Г.А.В. Траугот. «Первая богема», 2008 г. |
Жертвой величайшего заблуждения становится предположивший, что политическая революция, постигшая Россию в 1989–1993 гг., была революцией подлинной (т. е. глубокой, духовной). На самом деле скоротечный и кровавый процесс этот лишь выявил реальное положение дел: сорвал маску с циничного потребительского общества, прикрывавшегося дотоле красивыми коммунистическими фразами о братстве, равенстве, гуманизме.
Протест культуры в целом (и «Митьков» в частности) был – пусть неосознанно – направлен не против советского режима, а (сквозь него) глубже: против неисцелимого «онтологического» зла человеческой природы. Оно тотально воплощалось в тоталитарном красном строе. Строй рухнул, а зло (потребительство и задавленность духовного начала интересами чрева) осталось. Оно чуть ли не усилилось, проступив трупными пятнами новой номенклатурно-уголовной буржуазности: теми самыми «гламуром» и «попсой».
Ведь всемирный концлагерь, нацеленный на «расчеловечивание» человечества, может быть построен не только на насильственном отсечении людей от удовлетворения всех их потребностей, когда в итоге человек распадается и перестаёт быть. (Этот опыт пройден был странами «реального социализма» – СССР, Третьим Рейхом и др.) «Лагерь» всеобщего самооскотинивания гораздо эффективнее основать на неограниченном удовлетворении всех «растущих потребностей» человеческого стада. Это и есть гламурный идеал постиндустриального «общества потребления». Человечество (подобно гусю, висящему в клетке и раскармливаемому на убой) может долго просуществовать – для чуждых, враждебных целей – в состоянии такого приятного «лагеря».

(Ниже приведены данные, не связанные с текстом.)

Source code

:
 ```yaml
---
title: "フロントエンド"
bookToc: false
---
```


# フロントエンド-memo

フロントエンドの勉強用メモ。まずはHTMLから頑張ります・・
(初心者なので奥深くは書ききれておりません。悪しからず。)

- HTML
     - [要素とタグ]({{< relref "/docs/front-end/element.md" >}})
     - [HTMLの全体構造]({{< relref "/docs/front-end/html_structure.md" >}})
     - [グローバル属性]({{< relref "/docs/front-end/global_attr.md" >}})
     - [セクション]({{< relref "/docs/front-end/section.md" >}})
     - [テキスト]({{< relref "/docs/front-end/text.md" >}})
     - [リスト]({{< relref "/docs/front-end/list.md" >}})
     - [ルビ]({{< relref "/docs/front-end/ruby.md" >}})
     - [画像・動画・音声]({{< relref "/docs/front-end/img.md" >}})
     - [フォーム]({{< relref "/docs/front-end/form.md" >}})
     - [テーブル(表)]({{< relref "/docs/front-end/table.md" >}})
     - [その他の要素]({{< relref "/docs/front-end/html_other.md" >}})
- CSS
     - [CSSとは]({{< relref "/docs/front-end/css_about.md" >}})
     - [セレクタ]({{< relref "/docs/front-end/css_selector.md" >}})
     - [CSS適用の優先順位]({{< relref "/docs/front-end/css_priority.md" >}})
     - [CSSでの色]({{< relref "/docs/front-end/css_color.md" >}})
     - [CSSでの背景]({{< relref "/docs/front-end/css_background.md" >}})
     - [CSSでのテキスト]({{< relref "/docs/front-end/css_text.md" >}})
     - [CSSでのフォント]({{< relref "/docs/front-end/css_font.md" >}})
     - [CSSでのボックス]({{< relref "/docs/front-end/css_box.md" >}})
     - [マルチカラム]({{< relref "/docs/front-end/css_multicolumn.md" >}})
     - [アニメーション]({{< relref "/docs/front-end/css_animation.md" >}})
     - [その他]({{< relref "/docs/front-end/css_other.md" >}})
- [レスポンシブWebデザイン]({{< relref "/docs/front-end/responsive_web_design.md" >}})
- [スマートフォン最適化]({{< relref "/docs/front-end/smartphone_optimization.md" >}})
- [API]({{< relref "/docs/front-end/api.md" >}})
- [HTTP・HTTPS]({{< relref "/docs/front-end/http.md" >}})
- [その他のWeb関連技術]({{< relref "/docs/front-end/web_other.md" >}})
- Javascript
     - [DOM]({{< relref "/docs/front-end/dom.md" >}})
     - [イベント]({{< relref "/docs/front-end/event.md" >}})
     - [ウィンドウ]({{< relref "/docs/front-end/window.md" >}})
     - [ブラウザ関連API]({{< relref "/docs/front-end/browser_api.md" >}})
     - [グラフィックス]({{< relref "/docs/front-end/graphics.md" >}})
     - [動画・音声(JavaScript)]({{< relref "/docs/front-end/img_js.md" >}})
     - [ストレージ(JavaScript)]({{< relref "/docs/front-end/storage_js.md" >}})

Вот против всего этого – в конечном счёте, против несвободы и пошлости, которая отвратительнее смерти – и протестуют самим своим существованием культура, искусство и «Митьки», как их яркие представители. Глубоко не случайные люди в митьковском фольклоре такие борцы с проклятой буржуазной гидрой, как В. И. Чапаев и Че Гевара. Не погаснет в сердце искусства чистое пламя бескорыстной и праведной борьбы с наживой и потребительством.
И не должен был Дмитрий Шагин, отвечая В. М. Галицкому, оправдывать себя и своих единомышленников: «Митьки» не «исхалтурились», не ангажированы новым «бомондом», не «обронзовели». Напротив, они верны себе сквозь четверть века: в их эстетике нет лжи (саморазрушающего противоречия). Именно поэтому творчество «Митьков» (вовсе не чуждых показу трагичных, страшных сторон жизни) столь позитивно и словно высветлено изнутри. Являясь современным, живым искусством, оно кардинальным образом противостоит антиискусству пост-модерна (хоть внешние формы, приёмы, навеянные пост-модерном, неизбежно проникают и в работу «Митьков»).
Напротив – редчайший случай! – «Митьки» (будучи по праву наследниками русской, петербургской академической традиции) смогли в то же время приблизиться в своём оригинальном творческом языке к наивному искусству, а через него – к глубочайшим пластам народного, традиционного, прачеловеческого творчества: к архетипическим основам сознания.
К сожалению, в культурной жизни нашего города очень редко что-либо радует так, как это, случившееся в Приказных палатах, прикосновение к жизнеутверждающему гуманистическому творчеству, к настоящей живописи. «Митьки» были в Пскове – ура!
Юлий СЕЛИВЕРСТОВ, искусствовед
1 Выставка прибыла в Псков из Старой Ладоги, а следующий её адрес – Великие Луки.
2 Хочется прочесть: ницшеанствующих.
3 Шагина Е. Петербург: остановки по требованию. Псков, 2008, с. 2.